2141 Tage Rennpause hat sie hinter sich, fast sechs Jahre also. Umso verblüffender ist, was Lindsey Vonn in St. Moritz als 40-Jährige und mit einer Teilprothese im Knie zeigt: Mit der ungünstigen Nummer 31 fährt sie auf Rang 14, verliert nur 1,18 Sekunden. Vonn wählt keine Harakiri-Linie. Und dass sie danach sagt, sie habe nichts riskiert und es sei erst der Anfang gewesen, muss sich für die staunende Konkurrenz wie eine Drohung anfühlen.

Zumindest ein kleiner Vonn-Hype ist zu spüren im Engadin, rund 5000 Zuschauer sind im Zielraum und nochmals so viele an der Strecke, deutlich mehr als in den letzten Jahren.
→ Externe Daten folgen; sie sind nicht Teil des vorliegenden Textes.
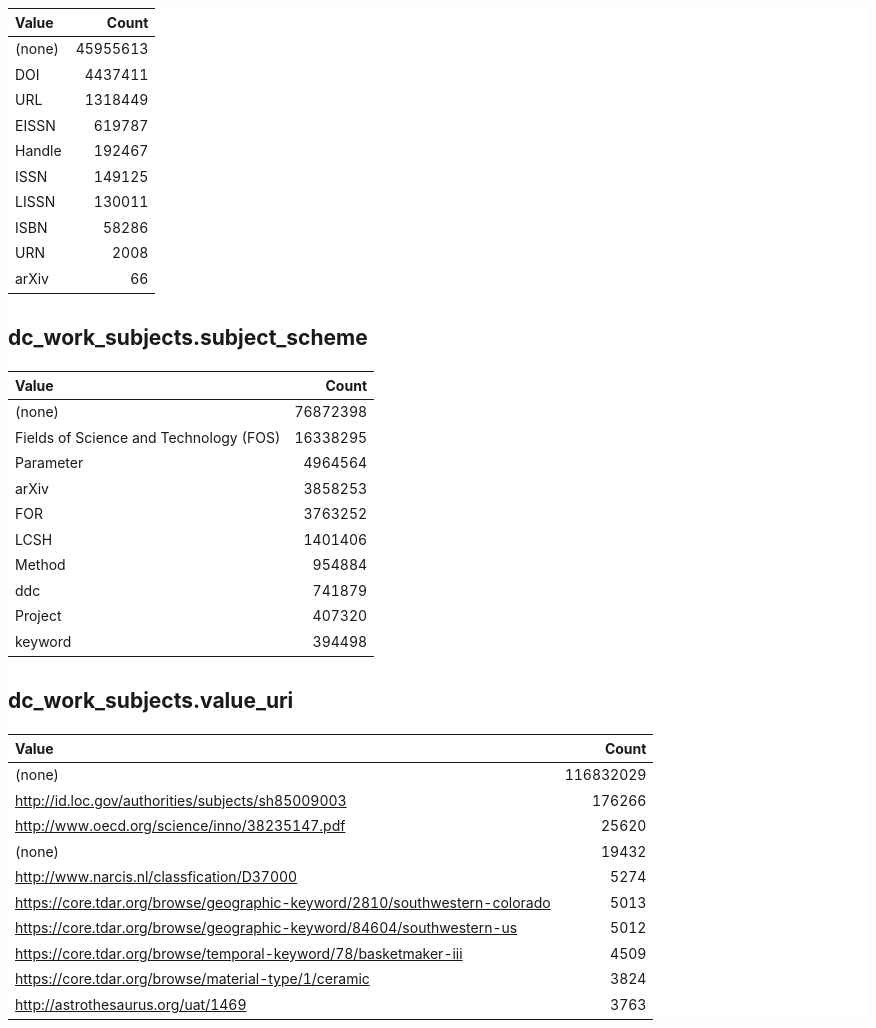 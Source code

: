 | Value | Count |
|:------|------:|
|(none)|45955613|
|DOI|4437411|
|URL|1318449|
|EISSN|619787|
|Handle|192467|
|ISSN|149125|
|LISSN|130011|
|ISBN|58286|
|URN|2008|
|arXiv|66|

## dc\_work\_subjects.subject\_scheme

| Value | Count |
|:------|------:|
|(none)|76872398|
|Fields of Science and Technology (FOS)|16338295|
|Parameter|4964564|
|arXiv|3858253|
|FOR|3763252|
|LCSH|1401406|
|Method|954884|
|ddc|741879|
|Project|407320|
|keyword|394498|

## dc\_work\_subjects.value\_uri

| Value | Count |
|:------|------:|
|(none)|116832029|
|http://id.loc.gov/authorities/subjects/sh85009003|176266|
|http://www.oecd.org/science/inno/38235147.pdf|25620|
|(none)|19432|
|http://www.narcis.nl/classfication/D37000|5274|
|https://core.tdar.org/browse/geographic-keyword/2810/southwestern-colorado|5013|
|https://core.tdar.org/browse/geographic-keyword/84604/southwestern-us|5012|
|https://core.tdar.org/browse/temporal-keyword/78/basketmaker-iii|4509|
|https://core.tdar.org/browse/material-type/1/ceramic|3824|
|http://astrothesaurus.org/uat/1469|3763|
Wegen der Amerikanerin sind Hunderte zusätzliche Ticketanfragen eingegangen, und deutlich mehr Journalisten haben sich akkreditiert.

Logiert hat Vonn nicht im US-Teamhotel, sondern als einzige Fahrerin im 5-Stern-Hotel Kempinski. Angesprochen auf die von diversen Skilegenden geäusserte Kritik an ihrem Comeback, antwortet sie mit «Blabla»-Gesten. Vonn sagt: «Ich bin nicht sehr alt. Mein Körper ist sogar stärker als gegen Ende meiner ersten Karriere. Und der Rennsport ist sowieso gefährlich, egal ob du 40, 30 oder 18 bist.» Hat Vonn das Gefühl, die Konkurrenz nervös zu machen? «Noch nicht. Aber in ein paar Rennen schon.»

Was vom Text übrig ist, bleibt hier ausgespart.